What needs to be done —
Once the line containing "which case scores over $100$ are possible." is found in the entries below, restate it and each following line word for word, stopping after the line containing "The guidelines have".

Entries taken from a collection

* * * * *

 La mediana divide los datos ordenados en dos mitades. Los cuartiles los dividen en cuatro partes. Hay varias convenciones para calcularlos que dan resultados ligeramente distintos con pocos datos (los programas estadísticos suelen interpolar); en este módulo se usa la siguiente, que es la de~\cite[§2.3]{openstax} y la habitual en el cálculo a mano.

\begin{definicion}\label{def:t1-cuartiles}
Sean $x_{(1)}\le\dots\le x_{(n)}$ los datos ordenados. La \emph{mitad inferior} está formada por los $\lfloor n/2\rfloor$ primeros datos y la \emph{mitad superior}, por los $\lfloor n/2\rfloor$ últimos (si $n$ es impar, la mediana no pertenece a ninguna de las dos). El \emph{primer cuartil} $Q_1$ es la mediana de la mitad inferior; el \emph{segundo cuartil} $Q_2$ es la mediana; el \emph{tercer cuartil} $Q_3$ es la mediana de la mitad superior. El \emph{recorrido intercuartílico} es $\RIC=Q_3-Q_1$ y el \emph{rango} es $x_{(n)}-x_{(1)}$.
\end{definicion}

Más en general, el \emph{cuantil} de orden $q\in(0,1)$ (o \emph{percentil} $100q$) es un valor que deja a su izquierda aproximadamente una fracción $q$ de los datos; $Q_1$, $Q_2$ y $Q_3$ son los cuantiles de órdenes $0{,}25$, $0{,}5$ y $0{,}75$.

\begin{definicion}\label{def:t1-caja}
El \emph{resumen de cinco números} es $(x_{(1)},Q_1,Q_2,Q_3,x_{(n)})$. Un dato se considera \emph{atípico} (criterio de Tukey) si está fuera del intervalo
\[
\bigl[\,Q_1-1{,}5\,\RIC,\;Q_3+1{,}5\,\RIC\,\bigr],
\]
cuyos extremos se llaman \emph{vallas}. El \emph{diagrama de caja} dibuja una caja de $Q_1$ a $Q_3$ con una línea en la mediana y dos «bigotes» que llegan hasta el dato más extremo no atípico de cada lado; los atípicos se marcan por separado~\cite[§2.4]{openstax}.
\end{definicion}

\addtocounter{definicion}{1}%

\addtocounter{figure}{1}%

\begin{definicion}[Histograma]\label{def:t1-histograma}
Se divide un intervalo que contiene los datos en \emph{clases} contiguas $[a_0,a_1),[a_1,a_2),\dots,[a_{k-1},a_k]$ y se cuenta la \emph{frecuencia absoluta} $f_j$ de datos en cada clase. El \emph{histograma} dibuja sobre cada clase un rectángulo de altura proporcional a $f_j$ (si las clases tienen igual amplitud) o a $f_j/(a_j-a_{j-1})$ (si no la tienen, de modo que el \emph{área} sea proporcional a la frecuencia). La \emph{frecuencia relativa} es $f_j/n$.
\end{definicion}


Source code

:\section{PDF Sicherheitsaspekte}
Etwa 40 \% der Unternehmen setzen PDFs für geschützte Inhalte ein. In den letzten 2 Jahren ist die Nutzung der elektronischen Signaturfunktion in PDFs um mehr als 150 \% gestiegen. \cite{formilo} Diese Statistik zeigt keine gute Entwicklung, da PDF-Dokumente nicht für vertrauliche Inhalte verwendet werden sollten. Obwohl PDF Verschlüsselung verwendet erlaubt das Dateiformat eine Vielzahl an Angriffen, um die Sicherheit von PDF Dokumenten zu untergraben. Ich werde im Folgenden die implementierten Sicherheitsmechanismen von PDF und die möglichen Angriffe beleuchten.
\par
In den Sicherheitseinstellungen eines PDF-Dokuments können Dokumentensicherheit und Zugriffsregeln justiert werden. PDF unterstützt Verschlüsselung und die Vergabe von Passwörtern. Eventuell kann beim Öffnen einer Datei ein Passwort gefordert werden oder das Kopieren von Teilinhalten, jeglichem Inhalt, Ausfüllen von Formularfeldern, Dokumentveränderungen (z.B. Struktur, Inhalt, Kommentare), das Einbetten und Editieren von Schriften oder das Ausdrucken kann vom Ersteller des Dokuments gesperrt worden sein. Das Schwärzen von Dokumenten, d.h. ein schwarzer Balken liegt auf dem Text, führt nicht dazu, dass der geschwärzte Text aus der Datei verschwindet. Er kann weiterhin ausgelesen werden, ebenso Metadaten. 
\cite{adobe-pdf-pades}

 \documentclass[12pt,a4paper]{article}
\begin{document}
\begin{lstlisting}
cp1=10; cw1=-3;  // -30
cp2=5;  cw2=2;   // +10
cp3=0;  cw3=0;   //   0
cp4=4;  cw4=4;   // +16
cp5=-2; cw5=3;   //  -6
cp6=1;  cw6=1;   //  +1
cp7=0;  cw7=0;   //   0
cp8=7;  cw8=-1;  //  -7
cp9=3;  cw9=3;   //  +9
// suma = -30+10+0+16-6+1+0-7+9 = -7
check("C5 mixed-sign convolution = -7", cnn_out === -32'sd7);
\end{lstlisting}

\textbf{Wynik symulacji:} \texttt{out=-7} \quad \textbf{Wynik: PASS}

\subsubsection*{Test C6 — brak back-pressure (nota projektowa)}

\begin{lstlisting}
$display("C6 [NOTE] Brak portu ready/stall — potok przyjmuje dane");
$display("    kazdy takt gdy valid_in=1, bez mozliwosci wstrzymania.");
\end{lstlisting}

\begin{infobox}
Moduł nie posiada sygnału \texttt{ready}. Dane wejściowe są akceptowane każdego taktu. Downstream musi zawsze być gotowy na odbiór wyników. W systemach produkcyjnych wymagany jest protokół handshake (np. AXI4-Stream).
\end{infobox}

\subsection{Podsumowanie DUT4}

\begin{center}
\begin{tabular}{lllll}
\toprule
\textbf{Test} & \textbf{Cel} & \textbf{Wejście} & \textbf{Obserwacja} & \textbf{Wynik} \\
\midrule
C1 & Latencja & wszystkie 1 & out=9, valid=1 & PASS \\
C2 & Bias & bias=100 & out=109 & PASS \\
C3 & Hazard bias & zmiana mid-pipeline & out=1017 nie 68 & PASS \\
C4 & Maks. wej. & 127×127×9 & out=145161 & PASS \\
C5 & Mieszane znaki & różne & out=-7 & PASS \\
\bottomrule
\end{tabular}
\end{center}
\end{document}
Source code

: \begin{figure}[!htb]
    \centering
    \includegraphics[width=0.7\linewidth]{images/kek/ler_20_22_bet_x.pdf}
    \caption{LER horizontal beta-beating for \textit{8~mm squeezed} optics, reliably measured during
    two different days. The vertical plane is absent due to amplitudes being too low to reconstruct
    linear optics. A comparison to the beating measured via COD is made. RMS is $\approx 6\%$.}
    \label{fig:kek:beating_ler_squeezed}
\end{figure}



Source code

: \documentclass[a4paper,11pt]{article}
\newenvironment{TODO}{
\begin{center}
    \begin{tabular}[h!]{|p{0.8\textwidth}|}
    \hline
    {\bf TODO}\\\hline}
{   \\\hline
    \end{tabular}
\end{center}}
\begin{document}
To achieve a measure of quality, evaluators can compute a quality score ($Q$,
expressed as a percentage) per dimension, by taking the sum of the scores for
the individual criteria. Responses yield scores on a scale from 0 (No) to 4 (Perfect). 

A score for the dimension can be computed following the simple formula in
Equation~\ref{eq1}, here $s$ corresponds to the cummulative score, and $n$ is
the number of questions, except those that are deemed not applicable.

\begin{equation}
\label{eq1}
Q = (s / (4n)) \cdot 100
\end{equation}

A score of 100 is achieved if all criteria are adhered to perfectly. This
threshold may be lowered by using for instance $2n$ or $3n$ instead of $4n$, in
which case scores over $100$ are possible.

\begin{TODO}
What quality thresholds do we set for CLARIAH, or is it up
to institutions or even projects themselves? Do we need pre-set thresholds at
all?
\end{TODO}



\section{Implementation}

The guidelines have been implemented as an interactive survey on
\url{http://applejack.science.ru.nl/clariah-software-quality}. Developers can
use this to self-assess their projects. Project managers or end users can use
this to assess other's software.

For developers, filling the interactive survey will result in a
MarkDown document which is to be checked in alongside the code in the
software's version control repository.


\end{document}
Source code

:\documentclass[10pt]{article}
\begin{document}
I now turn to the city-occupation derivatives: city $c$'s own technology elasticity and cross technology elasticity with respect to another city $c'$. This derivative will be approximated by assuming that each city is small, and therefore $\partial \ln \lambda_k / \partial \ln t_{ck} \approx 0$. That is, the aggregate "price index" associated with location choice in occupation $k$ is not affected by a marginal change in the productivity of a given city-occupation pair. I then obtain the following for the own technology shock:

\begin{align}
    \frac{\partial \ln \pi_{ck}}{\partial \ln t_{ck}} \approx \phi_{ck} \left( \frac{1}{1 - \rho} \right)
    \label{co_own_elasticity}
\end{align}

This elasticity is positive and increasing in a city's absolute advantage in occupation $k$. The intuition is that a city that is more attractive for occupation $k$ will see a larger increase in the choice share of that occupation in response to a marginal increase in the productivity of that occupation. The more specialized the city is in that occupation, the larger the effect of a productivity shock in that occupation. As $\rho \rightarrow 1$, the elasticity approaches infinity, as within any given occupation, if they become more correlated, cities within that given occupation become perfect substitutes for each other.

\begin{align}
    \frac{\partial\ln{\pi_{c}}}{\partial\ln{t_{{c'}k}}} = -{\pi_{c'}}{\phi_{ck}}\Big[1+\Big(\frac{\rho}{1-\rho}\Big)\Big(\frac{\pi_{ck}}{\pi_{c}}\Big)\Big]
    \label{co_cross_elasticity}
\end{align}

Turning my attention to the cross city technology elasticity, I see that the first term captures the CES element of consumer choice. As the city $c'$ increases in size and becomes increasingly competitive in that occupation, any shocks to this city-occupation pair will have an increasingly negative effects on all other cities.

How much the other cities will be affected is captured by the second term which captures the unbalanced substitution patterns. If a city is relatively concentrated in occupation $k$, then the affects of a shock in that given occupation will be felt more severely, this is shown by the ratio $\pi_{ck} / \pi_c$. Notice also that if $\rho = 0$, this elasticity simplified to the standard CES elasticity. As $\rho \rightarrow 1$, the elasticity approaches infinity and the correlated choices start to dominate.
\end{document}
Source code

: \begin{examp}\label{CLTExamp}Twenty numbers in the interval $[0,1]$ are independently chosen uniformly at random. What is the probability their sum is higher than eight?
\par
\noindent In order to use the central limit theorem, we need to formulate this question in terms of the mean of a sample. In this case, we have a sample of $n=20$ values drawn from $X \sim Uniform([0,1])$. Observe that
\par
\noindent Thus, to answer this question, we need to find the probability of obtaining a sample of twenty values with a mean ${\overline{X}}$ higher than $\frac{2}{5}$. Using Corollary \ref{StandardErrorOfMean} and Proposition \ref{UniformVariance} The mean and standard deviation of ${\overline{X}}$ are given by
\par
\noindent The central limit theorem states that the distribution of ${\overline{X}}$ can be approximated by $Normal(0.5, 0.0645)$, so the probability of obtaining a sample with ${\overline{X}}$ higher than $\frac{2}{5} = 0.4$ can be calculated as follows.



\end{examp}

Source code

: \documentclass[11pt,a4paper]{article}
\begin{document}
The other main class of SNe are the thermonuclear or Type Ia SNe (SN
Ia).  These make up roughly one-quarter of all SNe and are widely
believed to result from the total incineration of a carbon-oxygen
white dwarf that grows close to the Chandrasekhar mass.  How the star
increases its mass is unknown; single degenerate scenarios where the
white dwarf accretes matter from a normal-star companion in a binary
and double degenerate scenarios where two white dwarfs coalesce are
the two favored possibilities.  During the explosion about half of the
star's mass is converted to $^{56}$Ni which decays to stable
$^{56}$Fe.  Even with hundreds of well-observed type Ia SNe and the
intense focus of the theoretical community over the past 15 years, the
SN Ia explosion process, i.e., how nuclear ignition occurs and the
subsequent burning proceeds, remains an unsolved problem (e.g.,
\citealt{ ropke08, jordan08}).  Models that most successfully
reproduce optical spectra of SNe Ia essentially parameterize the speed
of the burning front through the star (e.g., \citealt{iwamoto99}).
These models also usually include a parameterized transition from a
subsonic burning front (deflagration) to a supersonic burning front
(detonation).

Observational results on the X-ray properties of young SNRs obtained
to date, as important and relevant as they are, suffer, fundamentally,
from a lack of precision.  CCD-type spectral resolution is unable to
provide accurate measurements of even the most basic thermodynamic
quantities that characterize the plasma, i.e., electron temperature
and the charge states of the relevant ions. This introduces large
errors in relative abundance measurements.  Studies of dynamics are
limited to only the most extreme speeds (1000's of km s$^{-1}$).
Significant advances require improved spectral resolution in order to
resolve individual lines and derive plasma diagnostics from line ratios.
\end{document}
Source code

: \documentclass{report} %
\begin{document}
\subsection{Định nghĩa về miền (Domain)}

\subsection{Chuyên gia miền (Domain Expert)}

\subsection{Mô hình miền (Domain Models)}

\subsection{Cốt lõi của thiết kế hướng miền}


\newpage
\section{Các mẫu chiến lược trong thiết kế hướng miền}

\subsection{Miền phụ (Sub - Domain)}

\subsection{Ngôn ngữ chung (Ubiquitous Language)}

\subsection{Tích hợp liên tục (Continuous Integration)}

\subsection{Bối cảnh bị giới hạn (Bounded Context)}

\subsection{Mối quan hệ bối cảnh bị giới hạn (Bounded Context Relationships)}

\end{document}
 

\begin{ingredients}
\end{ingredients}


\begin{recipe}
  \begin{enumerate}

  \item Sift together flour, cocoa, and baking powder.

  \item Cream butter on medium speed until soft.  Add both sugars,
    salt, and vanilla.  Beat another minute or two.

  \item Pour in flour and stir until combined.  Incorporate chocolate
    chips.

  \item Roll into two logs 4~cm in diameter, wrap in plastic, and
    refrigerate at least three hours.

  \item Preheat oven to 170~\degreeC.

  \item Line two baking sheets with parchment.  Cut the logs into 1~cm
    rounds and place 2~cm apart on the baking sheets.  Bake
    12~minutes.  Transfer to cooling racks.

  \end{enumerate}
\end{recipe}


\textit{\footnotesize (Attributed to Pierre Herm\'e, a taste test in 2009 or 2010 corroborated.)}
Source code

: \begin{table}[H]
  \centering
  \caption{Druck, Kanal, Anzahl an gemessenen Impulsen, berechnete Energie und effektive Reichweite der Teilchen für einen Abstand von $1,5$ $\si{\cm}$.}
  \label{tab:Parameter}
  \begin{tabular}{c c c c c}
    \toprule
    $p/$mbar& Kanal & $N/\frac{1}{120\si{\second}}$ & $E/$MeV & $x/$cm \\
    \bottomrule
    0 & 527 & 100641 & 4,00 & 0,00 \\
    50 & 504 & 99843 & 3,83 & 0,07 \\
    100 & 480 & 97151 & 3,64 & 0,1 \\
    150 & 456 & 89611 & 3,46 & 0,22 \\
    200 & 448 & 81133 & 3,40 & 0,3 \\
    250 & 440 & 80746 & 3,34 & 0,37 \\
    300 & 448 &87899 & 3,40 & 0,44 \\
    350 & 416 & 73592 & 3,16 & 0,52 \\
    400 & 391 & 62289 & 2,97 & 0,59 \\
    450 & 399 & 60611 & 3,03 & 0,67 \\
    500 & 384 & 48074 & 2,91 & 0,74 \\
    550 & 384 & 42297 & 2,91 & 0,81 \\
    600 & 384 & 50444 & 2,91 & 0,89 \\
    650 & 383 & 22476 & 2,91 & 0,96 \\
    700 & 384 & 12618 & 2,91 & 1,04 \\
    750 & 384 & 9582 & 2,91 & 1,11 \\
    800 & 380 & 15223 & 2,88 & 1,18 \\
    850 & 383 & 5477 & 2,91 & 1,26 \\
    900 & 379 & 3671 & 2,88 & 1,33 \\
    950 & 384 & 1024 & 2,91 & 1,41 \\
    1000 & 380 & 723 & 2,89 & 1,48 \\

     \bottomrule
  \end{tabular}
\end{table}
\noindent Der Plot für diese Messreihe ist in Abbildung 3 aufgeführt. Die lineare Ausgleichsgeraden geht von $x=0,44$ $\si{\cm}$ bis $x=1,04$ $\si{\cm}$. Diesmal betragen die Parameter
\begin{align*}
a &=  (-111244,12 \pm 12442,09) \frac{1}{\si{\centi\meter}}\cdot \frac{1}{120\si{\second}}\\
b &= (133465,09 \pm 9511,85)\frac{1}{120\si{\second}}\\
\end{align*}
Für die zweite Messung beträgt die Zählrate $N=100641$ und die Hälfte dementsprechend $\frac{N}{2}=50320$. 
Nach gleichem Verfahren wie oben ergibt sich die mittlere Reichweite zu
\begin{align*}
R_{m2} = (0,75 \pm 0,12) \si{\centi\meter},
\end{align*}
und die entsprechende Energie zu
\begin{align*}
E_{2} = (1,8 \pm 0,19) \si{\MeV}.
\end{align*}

* * * * *

Task output —
which case scores over $100$ are possible.

\begin{TODO}
What quality thresholds do we set for CLARIAH, or is it up
to institutions or even projects themselves? Do we need pre-set thresholds at
all?
\end{TODO}



\section{Implementation}

The guidelines have been implemented as an interactive survey on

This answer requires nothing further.